EXERCISE AIM: An exact copy of every record below is needed, with the pictures left out.

Pictures paired with source code:
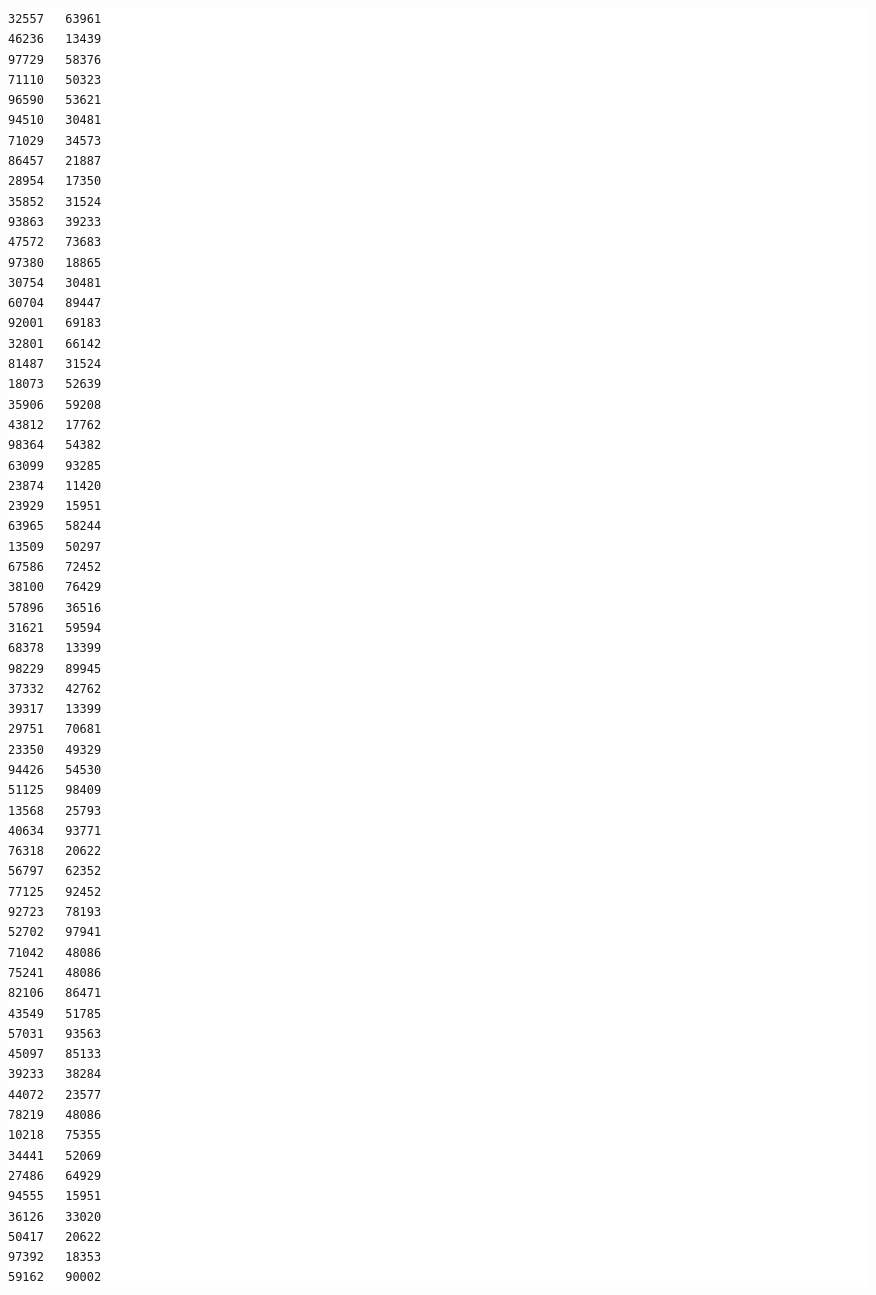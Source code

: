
 ```
32557   63961
46236   13439
97729   58376
71110   50323
96590   53621
94510   30481
71029   34573
86457   21887
28954   17350
35852   31524
93863   39233
47572   73683
97380   18865
30754   30481
60704   89447
92001   69183
32801   66142
81487   31524
18073   52639
35906   59208
43812   17762
98364   54382
63099   93285
23874   11420
23929   15951
63965   58244
13509   50297
67586   72452
38100   76429
57896   36516
31621   59594
68378   13399
98229   89945
37332   42762
39317   13399
29751   70681
23350   49329
94426   54530
51125   98409
13568   25793
40634   93771
76318   20622
56797   62352
77125   92452
92723   78193
52702   97941
71042   48086
75241   48086
82106   86471
43549   51785
57031   93563
45097   85133
39233   38284
44072   23577
78219   48086
10218   75355
34441   52069
27486   64929
94555   15951
36126   33020
50417   20622
97392   18353
59162   90002
```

RESULT:
Source code

:
 ```
32557   63961
46236   13439
97729   58376
71110   50323
96590   53621
94510   30481
71029   34573
86457   21887
28954   17350
35852   31524
93863   39233
47572   73683
97380   18865
30754   30481
60704   89447
92001   69183
32801   66142
81487   31524
18073   52639
35906   59208
43812   17762
98364   54382
63099   93285
23874   11420
23929   15951
63965   58244
13509   50297
67586   72452
38100   76429
57896   36516
31621   59594
68378   13399
98229   89945
37332   42762
39317   13399
29751   70681
23350   49329
94426   54530
51125   98409
13568   25793
40634   93771
76318   20622
56797   62352
77125   92452
92723   78193
52702   97941
71042   48086
75241   48086
82106   86471
43549   51785
57031   93563
45097   85133
39233   38284
44072   23577
78219   48086
10218   75355
34441   52069
27486   64929
94555   15951
36126   33020
50417   20622
97392   18353
59162   90002
```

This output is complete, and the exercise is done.